__ASSIGNED TASK__:
Please transcribe the data that follows exactly, from its first line through the line that contains "Oliver Engels [@oengels](https://twitter.com/oengels)".

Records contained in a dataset
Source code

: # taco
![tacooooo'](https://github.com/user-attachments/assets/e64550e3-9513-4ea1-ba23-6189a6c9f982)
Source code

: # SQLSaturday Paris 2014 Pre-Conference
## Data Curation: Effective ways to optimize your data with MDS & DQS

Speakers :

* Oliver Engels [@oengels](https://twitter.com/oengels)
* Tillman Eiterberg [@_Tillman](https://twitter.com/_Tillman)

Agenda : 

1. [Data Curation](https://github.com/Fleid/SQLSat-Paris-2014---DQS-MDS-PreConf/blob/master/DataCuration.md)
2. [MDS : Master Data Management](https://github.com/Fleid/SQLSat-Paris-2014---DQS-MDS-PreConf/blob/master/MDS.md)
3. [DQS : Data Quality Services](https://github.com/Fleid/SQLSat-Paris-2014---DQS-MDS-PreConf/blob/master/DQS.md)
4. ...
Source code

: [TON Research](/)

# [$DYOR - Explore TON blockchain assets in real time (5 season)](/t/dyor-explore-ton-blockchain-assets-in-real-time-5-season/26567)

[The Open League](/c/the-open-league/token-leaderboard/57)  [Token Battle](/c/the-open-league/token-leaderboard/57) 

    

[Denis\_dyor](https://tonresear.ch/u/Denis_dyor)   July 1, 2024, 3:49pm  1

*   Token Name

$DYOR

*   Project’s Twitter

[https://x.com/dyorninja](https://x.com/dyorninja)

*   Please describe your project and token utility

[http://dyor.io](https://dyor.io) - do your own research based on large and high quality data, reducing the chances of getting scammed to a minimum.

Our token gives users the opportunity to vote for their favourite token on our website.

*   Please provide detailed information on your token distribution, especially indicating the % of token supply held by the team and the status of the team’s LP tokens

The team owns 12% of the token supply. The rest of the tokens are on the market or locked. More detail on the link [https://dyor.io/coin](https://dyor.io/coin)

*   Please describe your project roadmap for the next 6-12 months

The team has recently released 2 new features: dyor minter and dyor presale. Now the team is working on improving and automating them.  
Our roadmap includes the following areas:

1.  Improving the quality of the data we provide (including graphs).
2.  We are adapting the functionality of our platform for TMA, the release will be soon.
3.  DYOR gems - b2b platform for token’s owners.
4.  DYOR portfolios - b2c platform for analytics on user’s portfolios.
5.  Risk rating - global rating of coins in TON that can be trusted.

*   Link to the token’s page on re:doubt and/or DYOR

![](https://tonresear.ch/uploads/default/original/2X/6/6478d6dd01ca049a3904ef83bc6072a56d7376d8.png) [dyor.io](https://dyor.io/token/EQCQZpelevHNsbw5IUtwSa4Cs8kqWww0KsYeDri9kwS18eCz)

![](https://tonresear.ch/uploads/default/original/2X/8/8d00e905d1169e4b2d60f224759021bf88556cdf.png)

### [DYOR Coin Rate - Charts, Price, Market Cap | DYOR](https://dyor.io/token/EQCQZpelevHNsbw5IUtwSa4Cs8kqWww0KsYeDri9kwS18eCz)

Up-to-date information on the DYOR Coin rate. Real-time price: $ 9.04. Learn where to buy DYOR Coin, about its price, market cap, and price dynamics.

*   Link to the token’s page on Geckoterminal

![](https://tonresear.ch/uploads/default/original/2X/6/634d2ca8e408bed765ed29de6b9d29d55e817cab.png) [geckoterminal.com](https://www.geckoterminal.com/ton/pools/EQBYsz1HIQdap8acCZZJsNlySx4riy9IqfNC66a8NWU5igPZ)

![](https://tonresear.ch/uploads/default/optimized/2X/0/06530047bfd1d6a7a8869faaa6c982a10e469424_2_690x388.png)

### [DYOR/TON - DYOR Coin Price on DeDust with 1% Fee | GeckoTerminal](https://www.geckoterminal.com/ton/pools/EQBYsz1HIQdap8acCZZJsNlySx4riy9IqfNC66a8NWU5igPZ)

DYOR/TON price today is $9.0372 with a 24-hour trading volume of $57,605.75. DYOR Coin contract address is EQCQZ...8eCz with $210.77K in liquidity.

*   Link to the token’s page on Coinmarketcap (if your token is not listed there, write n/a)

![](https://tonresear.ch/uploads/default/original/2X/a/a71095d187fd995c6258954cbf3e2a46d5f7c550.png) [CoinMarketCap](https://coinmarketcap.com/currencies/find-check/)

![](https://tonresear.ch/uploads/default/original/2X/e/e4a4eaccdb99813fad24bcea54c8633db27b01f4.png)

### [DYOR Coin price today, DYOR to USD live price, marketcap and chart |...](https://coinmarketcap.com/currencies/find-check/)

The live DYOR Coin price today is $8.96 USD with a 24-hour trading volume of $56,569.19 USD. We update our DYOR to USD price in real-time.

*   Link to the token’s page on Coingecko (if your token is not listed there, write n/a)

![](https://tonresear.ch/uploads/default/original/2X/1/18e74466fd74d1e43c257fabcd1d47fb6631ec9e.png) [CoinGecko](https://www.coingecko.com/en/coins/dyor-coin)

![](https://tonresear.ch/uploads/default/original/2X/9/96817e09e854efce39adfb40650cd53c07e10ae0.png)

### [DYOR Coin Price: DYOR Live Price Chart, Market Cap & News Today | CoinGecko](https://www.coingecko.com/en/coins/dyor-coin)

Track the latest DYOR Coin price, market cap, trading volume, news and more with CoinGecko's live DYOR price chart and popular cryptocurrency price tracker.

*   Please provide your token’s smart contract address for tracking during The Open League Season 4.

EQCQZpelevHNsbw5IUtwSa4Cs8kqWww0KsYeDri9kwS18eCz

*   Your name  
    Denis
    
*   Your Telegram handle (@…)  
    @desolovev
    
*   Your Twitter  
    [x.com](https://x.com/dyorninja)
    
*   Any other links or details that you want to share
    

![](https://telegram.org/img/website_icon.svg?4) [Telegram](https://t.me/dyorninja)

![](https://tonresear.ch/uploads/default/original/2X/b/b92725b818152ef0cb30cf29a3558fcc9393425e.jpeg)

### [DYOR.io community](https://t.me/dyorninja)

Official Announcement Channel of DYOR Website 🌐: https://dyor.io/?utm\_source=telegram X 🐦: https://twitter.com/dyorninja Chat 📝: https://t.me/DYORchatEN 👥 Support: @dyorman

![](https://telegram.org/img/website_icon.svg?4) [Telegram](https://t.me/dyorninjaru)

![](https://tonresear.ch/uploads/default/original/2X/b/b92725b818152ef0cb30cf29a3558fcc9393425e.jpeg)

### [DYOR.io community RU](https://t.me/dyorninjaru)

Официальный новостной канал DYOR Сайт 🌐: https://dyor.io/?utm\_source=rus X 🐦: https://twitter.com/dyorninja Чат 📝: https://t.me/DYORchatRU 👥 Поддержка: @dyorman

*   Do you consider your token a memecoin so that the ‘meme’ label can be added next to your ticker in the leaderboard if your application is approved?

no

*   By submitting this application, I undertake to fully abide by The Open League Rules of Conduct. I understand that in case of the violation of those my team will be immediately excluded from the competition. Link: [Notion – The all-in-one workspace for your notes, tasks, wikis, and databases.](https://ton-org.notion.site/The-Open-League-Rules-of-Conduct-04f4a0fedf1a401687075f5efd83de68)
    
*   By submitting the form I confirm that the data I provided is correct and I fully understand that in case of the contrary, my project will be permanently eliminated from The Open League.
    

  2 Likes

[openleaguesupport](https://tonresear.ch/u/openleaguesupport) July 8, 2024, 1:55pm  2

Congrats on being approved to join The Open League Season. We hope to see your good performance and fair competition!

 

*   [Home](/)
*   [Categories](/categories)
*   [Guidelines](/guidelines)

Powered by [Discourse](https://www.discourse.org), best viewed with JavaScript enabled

__RESULT OF THIS EXERCISE__:
Source code

: # taco
![tacooooo'](https://github.com/user-attachments/assets/e64550e3-9513-4ea1-ba23-6189a6c9f982)
Source code

: # SQLSaturday Paris 2014 Pre-Conference
## Data Curation: Effective ways to optimize your data with MDS & DQS

Speakers :

* Oliver Engels [@oengels](https://twitter.com/oengels)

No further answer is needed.